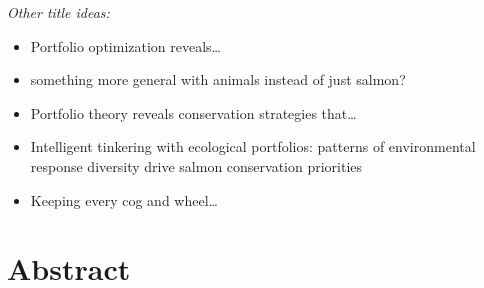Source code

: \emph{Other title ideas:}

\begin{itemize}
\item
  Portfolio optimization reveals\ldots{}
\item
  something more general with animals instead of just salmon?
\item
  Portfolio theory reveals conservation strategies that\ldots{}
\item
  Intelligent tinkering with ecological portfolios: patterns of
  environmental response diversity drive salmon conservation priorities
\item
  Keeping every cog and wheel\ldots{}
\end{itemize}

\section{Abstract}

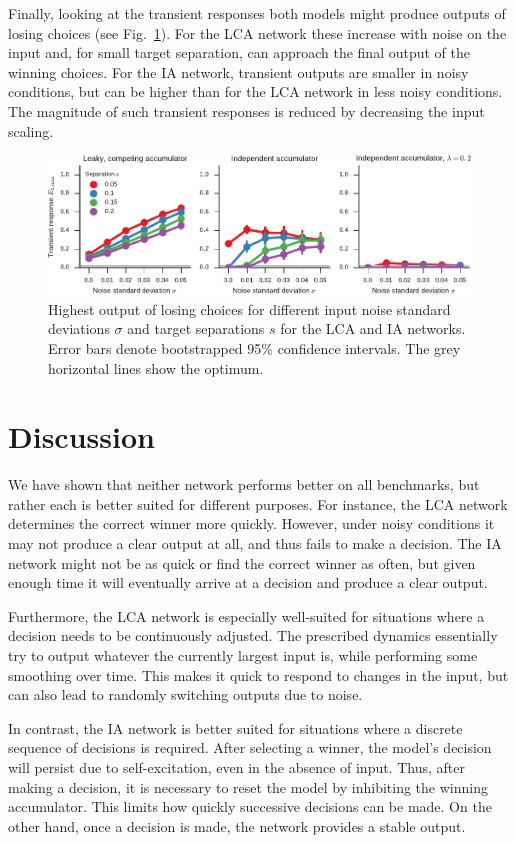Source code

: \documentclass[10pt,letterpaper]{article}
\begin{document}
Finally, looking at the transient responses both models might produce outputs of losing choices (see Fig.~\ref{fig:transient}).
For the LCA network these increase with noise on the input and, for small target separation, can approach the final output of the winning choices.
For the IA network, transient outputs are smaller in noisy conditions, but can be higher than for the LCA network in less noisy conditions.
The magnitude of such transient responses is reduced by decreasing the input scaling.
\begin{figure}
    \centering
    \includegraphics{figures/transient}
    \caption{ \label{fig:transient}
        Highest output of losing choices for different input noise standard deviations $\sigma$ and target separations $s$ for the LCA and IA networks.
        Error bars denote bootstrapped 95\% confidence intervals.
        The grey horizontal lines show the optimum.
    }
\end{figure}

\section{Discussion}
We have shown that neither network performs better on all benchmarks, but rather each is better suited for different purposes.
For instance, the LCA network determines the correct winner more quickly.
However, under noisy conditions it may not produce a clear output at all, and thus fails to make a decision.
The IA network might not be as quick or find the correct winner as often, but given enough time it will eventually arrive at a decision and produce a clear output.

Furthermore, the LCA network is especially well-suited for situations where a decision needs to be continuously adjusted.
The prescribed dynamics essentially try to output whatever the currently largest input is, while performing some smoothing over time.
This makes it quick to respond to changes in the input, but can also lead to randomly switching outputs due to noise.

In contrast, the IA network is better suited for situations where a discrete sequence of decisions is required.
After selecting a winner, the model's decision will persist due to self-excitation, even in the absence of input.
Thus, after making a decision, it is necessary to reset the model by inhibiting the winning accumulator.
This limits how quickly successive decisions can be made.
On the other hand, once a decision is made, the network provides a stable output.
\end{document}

--*--

● PROBLEM TO SOLVE:
Report back each line of the entries that holds the string "salmon".

● EXERCISE ANSWER:
  something more general with animals instead of just salmon?
  environmental response diversity drive salmon conservation priorities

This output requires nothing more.